Task description | Please copy each line from the entries that contains the string "back".

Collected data

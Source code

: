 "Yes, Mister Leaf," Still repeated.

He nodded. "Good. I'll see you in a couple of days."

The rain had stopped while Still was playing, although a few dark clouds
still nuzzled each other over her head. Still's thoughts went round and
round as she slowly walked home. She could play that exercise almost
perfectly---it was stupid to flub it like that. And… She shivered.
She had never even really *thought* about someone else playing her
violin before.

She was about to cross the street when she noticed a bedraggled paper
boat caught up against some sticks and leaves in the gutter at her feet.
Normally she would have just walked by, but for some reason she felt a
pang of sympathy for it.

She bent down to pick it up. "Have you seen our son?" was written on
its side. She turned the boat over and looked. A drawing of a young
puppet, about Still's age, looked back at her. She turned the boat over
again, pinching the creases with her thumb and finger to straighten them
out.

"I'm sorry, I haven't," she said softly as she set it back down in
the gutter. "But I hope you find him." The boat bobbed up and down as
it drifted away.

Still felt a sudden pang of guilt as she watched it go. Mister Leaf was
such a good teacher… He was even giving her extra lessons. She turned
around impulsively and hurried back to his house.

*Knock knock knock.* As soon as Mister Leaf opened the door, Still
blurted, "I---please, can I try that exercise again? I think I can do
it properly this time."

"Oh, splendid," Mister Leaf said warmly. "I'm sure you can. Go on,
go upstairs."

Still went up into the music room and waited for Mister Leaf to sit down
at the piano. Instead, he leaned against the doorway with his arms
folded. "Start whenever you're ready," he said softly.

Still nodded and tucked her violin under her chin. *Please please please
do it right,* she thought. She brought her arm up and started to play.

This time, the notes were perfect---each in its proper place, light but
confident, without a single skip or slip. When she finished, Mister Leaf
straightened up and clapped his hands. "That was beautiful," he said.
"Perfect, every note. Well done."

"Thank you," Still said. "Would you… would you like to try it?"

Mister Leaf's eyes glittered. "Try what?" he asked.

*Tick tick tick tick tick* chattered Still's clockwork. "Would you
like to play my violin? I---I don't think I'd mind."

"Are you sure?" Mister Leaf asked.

Output |
puppet, about Still's age, looked back at her. She turned the boat over
"I'm sorry, I haven't," she said softly as she set it back down in
around impulsively and hurried back to his house.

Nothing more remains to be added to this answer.